Helicity resolved Raman scattering of MoS2, MoSe2, WS2 and WSe2 atomic layers

TL;DR

This study investigates how helicity-resolved Raman scattering in TMDC monolayers reveals the relationship between photon helicity and valley polarization, offering new insights beyond luminescence-based methods.

Contribution

It demonstrates that Raman scattering can preserve or switch photon helicity, providing a novel characterization tool for TMDC monolayers and advancing understanding of valley polarization.

Findings

Raman modes can maintain or switch photon helicity.

Raman scattering offers a new way to characterize valley polarization.

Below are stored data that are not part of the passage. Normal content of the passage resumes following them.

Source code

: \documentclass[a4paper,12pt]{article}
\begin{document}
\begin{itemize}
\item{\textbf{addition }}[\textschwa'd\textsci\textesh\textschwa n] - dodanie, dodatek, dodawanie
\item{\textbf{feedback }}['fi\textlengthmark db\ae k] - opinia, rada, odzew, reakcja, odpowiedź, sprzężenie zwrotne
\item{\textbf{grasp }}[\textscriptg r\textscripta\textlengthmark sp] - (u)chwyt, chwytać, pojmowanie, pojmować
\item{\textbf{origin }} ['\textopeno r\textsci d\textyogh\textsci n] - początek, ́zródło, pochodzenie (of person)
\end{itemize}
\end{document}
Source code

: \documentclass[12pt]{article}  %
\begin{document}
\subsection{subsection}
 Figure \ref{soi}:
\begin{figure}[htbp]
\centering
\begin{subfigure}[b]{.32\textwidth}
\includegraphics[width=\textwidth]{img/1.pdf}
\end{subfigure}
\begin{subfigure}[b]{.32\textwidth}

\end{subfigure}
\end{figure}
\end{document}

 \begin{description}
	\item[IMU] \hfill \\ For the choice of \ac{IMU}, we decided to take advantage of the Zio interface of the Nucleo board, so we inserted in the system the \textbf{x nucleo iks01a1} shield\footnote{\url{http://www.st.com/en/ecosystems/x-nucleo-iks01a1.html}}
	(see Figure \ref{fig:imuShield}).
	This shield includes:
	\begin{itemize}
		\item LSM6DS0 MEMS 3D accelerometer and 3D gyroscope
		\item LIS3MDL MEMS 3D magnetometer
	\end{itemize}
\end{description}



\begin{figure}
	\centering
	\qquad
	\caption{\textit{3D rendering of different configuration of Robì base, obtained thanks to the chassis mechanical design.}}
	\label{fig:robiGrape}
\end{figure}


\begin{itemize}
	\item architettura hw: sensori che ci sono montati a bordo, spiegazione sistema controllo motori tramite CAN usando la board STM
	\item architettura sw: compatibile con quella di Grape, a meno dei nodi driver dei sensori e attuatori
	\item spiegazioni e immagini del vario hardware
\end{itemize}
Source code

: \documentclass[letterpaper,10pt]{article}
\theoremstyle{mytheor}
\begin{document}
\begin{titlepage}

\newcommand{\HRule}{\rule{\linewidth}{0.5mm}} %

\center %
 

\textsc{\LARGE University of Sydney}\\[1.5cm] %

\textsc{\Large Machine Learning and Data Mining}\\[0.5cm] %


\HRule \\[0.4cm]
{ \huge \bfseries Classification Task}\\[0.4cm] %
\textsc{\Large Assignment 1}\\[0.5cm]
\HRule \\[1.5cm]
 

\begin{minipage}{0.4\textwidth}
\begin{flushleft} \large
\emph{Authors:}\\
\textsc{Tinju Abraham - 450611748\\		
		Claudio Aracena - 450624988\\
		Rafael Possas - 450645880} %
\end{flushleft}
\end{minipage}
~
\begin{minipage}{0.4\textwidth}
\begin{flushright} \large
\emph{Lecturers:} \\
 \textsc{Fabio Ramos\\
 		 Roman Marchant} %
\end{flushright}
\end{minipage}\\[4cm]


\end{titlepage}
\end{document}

Contrast with luminescence indicates different helicity conservation behaviors.

Abstract

The two-fold valley degeneracy in two-dimensional (2D) semiconducting transition metal dichalcogenides (TMDCs) (Mo,W)(S,Se)2 is suitable for "valleytronics", the storage and manupulation of information utilizing the valley degree of freedom. The conservation of luminescent photon helicity in these 2D crystal monolayers has been widely regarded as a benchmark indicator for charge carrier valley polarization. Here we perform helicity-resolved Raman scattering of the TMDC atomic layers. In drastic contrast to luminescence, the dominant first-order zone-center Raman bands, including the low energy breathing and shear modes as well as the higher energy optical phonons, are found to either maintain or completely switch the helicity of incident photons. These experimental observations, in addition to providing a useful tool for characterization of TMDC atomic layers, shed new light on the connection between photon helicity and valley polarization.